Like many veterans and their spouses, we weren’t just looking for “jobs” — we wanted careers. After moving half a dozen times in five years, we sought stability, growth potential, and the ability to make an impact. But there was a gap between what we knew we wanted and what we were ready for.
That’s where American Corporate Partners comes in, with a volunteer army of mentors who have signed up to help maximize the likelihood that a veteran lands the right career. I’ve been part of the American Corporate Partners team for nine years now, working every day to support veterans in their transition to new civilian careers.
Through ACP, Steve met with a phenomenal mentor who took the time to prepare him for interviews and talk with him about how to translate his skills from leading combat missions in Iraq to working as an associate at a large financial firm.
Once Steve landed a job, his mentor made sure he felt comfortable and successful in his new role and encouraged him to seek out opportunities for advancement. More than seven years later, they are still in touch.
Helping returning veterans find their next careers
Founded in 2008, American Corporate Partners is a nationwide nonprofit on a mission to reduce veteran underemployment. Our unique, customized mentorship program pairs post-9/11 veterans with volunteer mentors from Fortune 500 companies, like Wells Fargo, in a yearlong mentoring relationship.
Veterans and mentors work together on everything from career exploration, resume and interview preparation, small business development, networking, and more.
At a time when veteran unemployment is at a record low, ACP continues to experience significant growth — ACP received 20% more applications from veterans seeking mentors in 2018 than in the prior year. Across the board, veterans are reporting underemployment to be their primary issue. Veterans leave the military and are instantly unemployed, facing the need to rapidly decide their next career. With only minimal guidance, this stress, along with family and financial pressures, can be overwhelming.
Returning veterans are bombarded from every angle with job boards, job fairs, and job portals promising a quick-fix solution to address their immediate short-term problem: finding post-service employment.

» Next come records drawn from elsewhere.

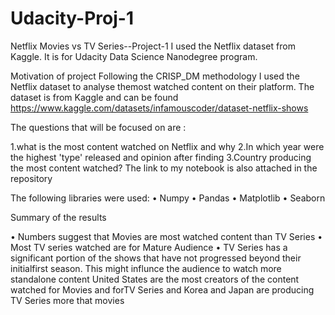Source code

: # Udacity-Proj-1
Netflix Movies vs TV Series--Project-1
I used the Netflix dataset from Kaggle. It is for Udacity Data Science Nanodegree program.

Motivation of project Following the CRISP_DM methodology I used the Netflix dataset to analyse themost watched content on their platform. The dataset is from Kaggle and can be found https://www.kaggle.com/datasets/infamouscoder/dataset-netflix-shows

The questions that will be focused on are :

1.what is the most content watched on Netflix and why 
2.In which year were the highest 'type' released and opinion after finding
3.Country producing the most content watched?
The link to my notebook is also attached in the repository 

The following libraries were used:
•	Numpy
•	Pandas
•	Matplotlib
•	Seaborn

Summary of the results

•	Numbers suggest that Movies are most watched  content than TV Series
•	Most TV series watched are for Mature Audience
•	TV Series has a significant portion of the shows that have not progressed beyond their initialfirst season. This might influnce the audience to watch more standalone content
United States are the most creators of the content watched for Movies and forTV Series and Korea and Japan are producing TV Series more that movies
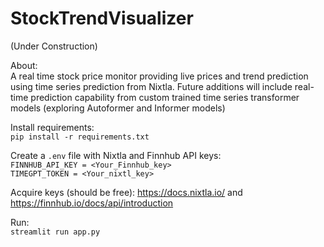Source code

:# StockTrendVisualizer  
(Under Construction)  

About:  
A real time stock price monitor providing live prices and trend prediction using time series prediction from Nixtla.
Future additions will include real-time prediction capability from custom trained time series transformer models (exploring Autoformer and Informer models)  

Install requirements:  
`pip install -r requirements.txt`

Create a `.env` file with Nixtla and Finnhub API keys:  
`FINNHUB_API_KEY = <Your_Finnhub_key>`  
`TIMEGPT_TOKEN = <Your_nixtl_key>`

Acquire keys (should be free): https://docs.nixtla.io/ and https://finnhub.io/docs/api/introduction  

Run:  
`streamlit run app.py`
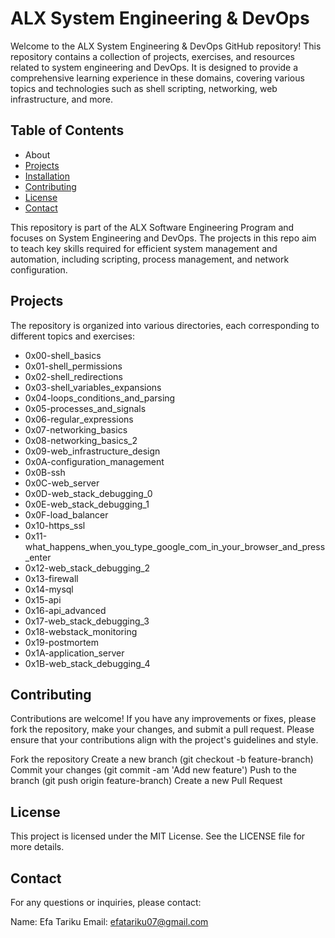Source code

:# ALX System Engineering & DevOps
Welcome to the ALX System Engineering & DevOps GitHub repository! This repository contains a collection of projects, exercises, and resources related to system engineering and DevOps. It is designed to provide a comprehensive learning experience in these domains, covering various topics and technologies such as shell scripting, networking, web infrastructure, and more.

## Table of Contents
* About
* [Projects](#Projects)
* [Installation](#Installation)
* [Contributing](#Contributing)
* [License](#License)
* [Contact](#Contact)

This repository is part of the ALX Software Engineering Program and focuses on System Engineering and DevOps. The projects in this repo aim to teach key skills required for efficient system management and automation, including scripting, process management, and network configuration.

## Projects
The repository is organized into various directories, each corresponding to different topics and exercises:

* 0x00-shell_basics
* 0x01-shell_permissions
* 0x02-shell_redirections
* 0x03-shell_variables_expansions
* 0x04-loops_conditions_and_parsing
* 0x05-processes_and_signals
* 0x06-regular_expressions
* 0x07-networking_basics
* 0x08-networking_basics_2
* 0x09-web_infrastructure_design
* 0x0A-configuration_management
* 0x0B-ssh
* 0x0C-web_server
* 0x0D-web_stack_debugging_0
* 0x0E-web_stack_debugging_1
* 0x0F-load_balancer
* 0x10-https_ssl
* 0x11-what_happens_when_you_type_google_com_in_your_browser_and_press_enter
* 0x12-web_stack_debugging_2
* 0x13-firewall
* 0x14-mysql
* 0x15-api
* 0x16-api_advanced
* 0x17-web_stack_debugging_3
* 0x18-webstack_monitoring
* 0x19-postmortem
* 0x1A-application_server
* 0x1B-web_stack_debugging_4

## Contributing
Contributions are welcome! If you have any improvements or fixes, please fork the repository, make your changes, and submit a pull request. Please ensure that your contributions align with the project's guidelines and style.

Fork the repository
Create a new branch (git checkout -b feature-branch)
Commit your changes (git commit -am 'Add new feature')
Push to the branch (git push origin feature-branch)
Create a new Pull Request
## License
This project is licensed under the MIT License. See the LICENSE file for more details.

## Contact
For any questions or inquiries, please contact:

Name: Efa Tariku
Email: efatariku07@gmail.com
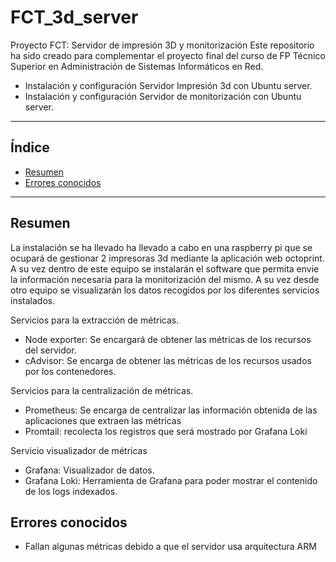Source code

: # FCT_3d_server
Proyecto FCT: Servidor de impresión 3D y monitorización
Este repositorio ha sido creado para complementar el proyecto final 
del curso de FP Técnico Superior en Administración de Sistemas Informáticos en Red. 


* Instalación y configuración Servidor Impresión 3d con Ubuntu server. 
* Instalación y configuración Servidor de monitorización con Ubuntu server.
-----

## Índice

* [Resumen](#Resumen)
* [Errores conocidos](#errores-conocidos)

-----

## Resumen
La instalación se ha llevado ha llevado a cabo en una raspberry pi que se ocupará de gestionar 2 impresoras 3d mediante la aplicación web octoprint.
A su vez dentro de este equipo se instalarán el software que permita envie la información necesaria para la monitorización del mismo. 
A su vez desde otro equipo se visualizarán los datos recogidos por los diferentes servicios instalados.

Servicios para la extracción de métricas.
* Node exporter: Se encargará de obtener las métricas de los recursos del servidor.
* cAdvisor: Se encarga de obtener las métricas de los recursos usados por los contenedores.


Servicios para la centralización de métricas.
* Prometheus: Se encarga de centralizar las información obtenida de las aplicaciones que extraen las métricas
* Promtail: recolecta los registros que será mostrado por Grafana Loki

Servicio visualizador de métricas
* Grafana: Visualizador de datos.
* Grafana Loki: Herramienta de Grafana para poder mostrar el contenido de los logs indexados.



## Errores conocidos
- Fallan algunas métricas debido a que el servidor usa arquitectura ARM
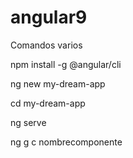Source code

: # angular9

Comandos varios

npm install -g @angular/cli

ng new my-dream-app

cd my-dream-app

ng serve

ng g c nombrecomponente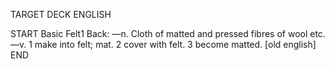 TARGET DECK
ENGLISH

START
Basic
Felt1
Back: —n. Cloth of matted and pressed fibres of wool etc. —v. 1 make into felt; mat. 2 cover with felt. 3 become matted. [old english]
END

ACP has found that more than seven of every 10 veteran applicants don’t know what they want to do in civilian life, rendering a job fair almost useless. If you aren’t sure where your skills fit in, how do you know what job titles to look for? How do you know what companies have roles that fit you? And what do you do if your military occupation specialty simply doesn’t translate to a civilian career?
Job fairs just aren’t designed to help connect the dots between the job seeker and the job opportunity.
Connecting veterans with business leaders who want to help is what ACP’s mission is all about. ACP’s mentors work one-on-one with veterans to tease out strengths, goals, personality factors, and interests to ensure the veteran selects a career opportunity that’s going to be a good fit.
ACP has engaged an all-volunteer army of some of the brightest, most talented and passionate employees in corporate America to help veterans find their way after the military. Since 2012, more than 260 Wells Fargo team members across the country have mentored 360 veterans with ACP, helping address veteran underemployment one individual at a time.
With more than 1 million veterans expected to transition from the armed forces to civilian life over the next five years, the value of having an experienced mentor is rarely discussed, but it is becoming essential to helping veterans and their spouses find their next careers.